Comme a pu le faire Bertrand Bonello, dans son magnifique biopic éponyme sur Saint-Laurent, où la voix de Maria Callas plusieurs fois nous ravissait, nous entraînant dans tout le feuilleté d’un monde. D’autres séquences de Fiertés manquent un peu de durée, mais cette mini-série reste tout de même une bien belle réussite, qui parvient à montrer l’homosexualité dans ses particularités autant que dans son universalité, qui déjoue les idées reçues lestant les représentations des gays sans pour autant tomber dans de fallacieux excès militants – la relation entre Victor et Serge est libre, ce dernier pouvant avoir des aventures extra-conjugales, le cliché des homos infidèles à la sexualité débridée et facile n’est ainsi pas déconstruit, mais pas non plus reconduit, la situation étant montré comme un donné absolument contingent. De même, le sida est traité à travers le personnage de Serge, mais sans insistance.
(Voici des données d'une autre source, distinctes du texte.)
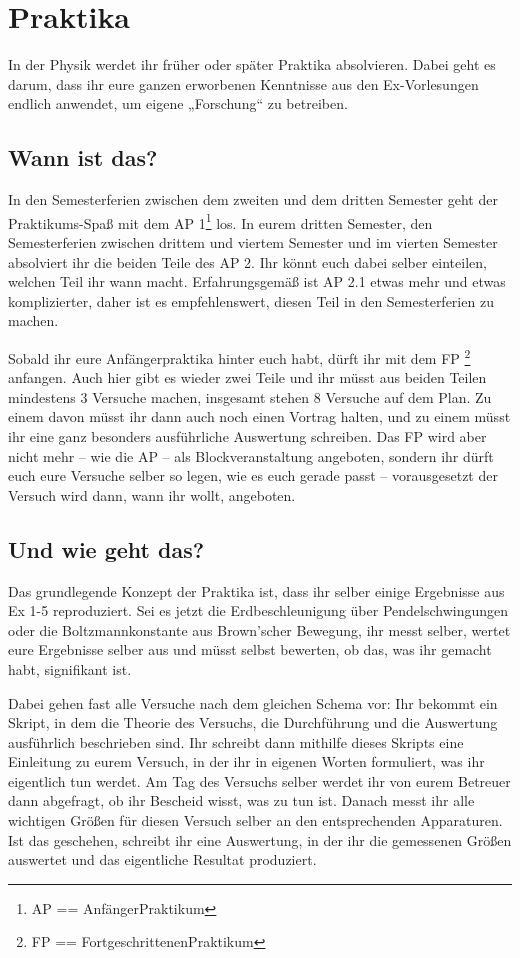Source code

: \section{Praktika}

In der Physik werdet ihr früher oder später Praktika absolvieren. Dabei geht es darum, dass ihr eure ganzen erworbenen Kenntnisse aus den Ex-Vorlesungen endlich anwendet, um eigene „Forschung“ zu betreiben.

\subsection{Wann ist das?}
In den Semesterferien zwischen dem zweiten und dem dritten Semester geht der Praktikums-Spaß mit dem AP 1\footnote{AP == AnfängerPraktikum} los. In eurem dritten Semester, den Semesterferien zwischen drittem und viertem Semester und im vierten Semester absolviert ihr die beiden Teile des AP 2. Ihr könnt euch dabei selber einteilen, welchen Teil ihr wann macht. Erfahrungsgemäß ist AP 2.1 etwas mehr und etwas komplizierter, daher ist es empfehlenswert, diesen Teil in den Semesterferien zu machen.

Sobald ihr eure Anfängerpraktika hinter euch habt, dürft ihr mit dem FP \footnote{FP == FortgeschrittenenPraktikum} anfangen. Auch hier gibt es wieder zwei Teile und ihr müsst aus beiden Teilen mindestens 3 Versuche machen, insgesamt stehen 8 Versuche auf dem Plan. Zu einem davon müsst ihr dann auch noch einen Vortrag halten, und zu einem müsst ihr eine ganz besonders ausführliche Auswertung schreiben. Das FP wird aber nicht mehr -- wie die AP -- als Blockveranstaltung angeboten, sondern ihr dürft euch eure Versuche selber so legen, wie es euch gerade passt -- vorausgesetzt der Versuch wird dann, wann ihr wollt, angeboten.

\subsection{Und wie geht das?}
Das grundlegende Konzept der Praktika ist, dass ihr selber einige Ergebnisse aus Ex 1-5 reproduziert. Sei es jetzt die Erdbeschleunigung über Pendelschwingungen oder die Boltzmannkonstante aus Brown'scher Bewegung, ihr messt selber, wertet eure Ergebnisse selber aus und müsst selbst bewerten, ob das, was ihr gemacht habt, signifikant ist.

Dabei gehen fast alle Versuche nach dem gleichen Schema vor: Ihr bekommt ein Skript, in dem die Theorie des Versuchs, die Durchführung und die Auswertung ausführlich beschrieben sind. Ihr schreibt dann mithilfe dieses Skripts eine Einleitung zu eurem Versuch, in der ihr in eigenen Worten formuliert, was ihr eigentlich tun werdet. Am Tag des Versuchs selber werdet ihr von eurem Betreuer dann abgefragt, ob ihr Bescheid wisst, was zu tun ist. Danach messt ihr alle wichtigen Größen für diesen Versuch selber an den entsprechenden Apparaturen. Ist das geschehen, schreibt ihr eine Auswertung, in der ihr die gemessenen Größen auswertet und das eigentliche Resultat produziert.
Difficile de dire si cette limite de la durée est imputable au format de la mini-série lui-même, à mi-chemin entre série et film, qui a déjà offert un certain nombre de franches réussites, parmi lesquelles, produites par Arte, avec 3 ou 4 épisodes d’une cinquantaine de minutes, J’ai 2 amours, Trois fois Manon, et bien sûr P’tit quinquin de Bruno Dumont dont la suite devrait arriver sur les écrans en septembre.
Quoi qu’il en soit, Philippe Faucon et ses collaborateurs peuvent, avec cette série aussi émouvante qu’édifiante, encline à faire changer d’avis les homophobes les plus obtus (on l’espère !), être fiers.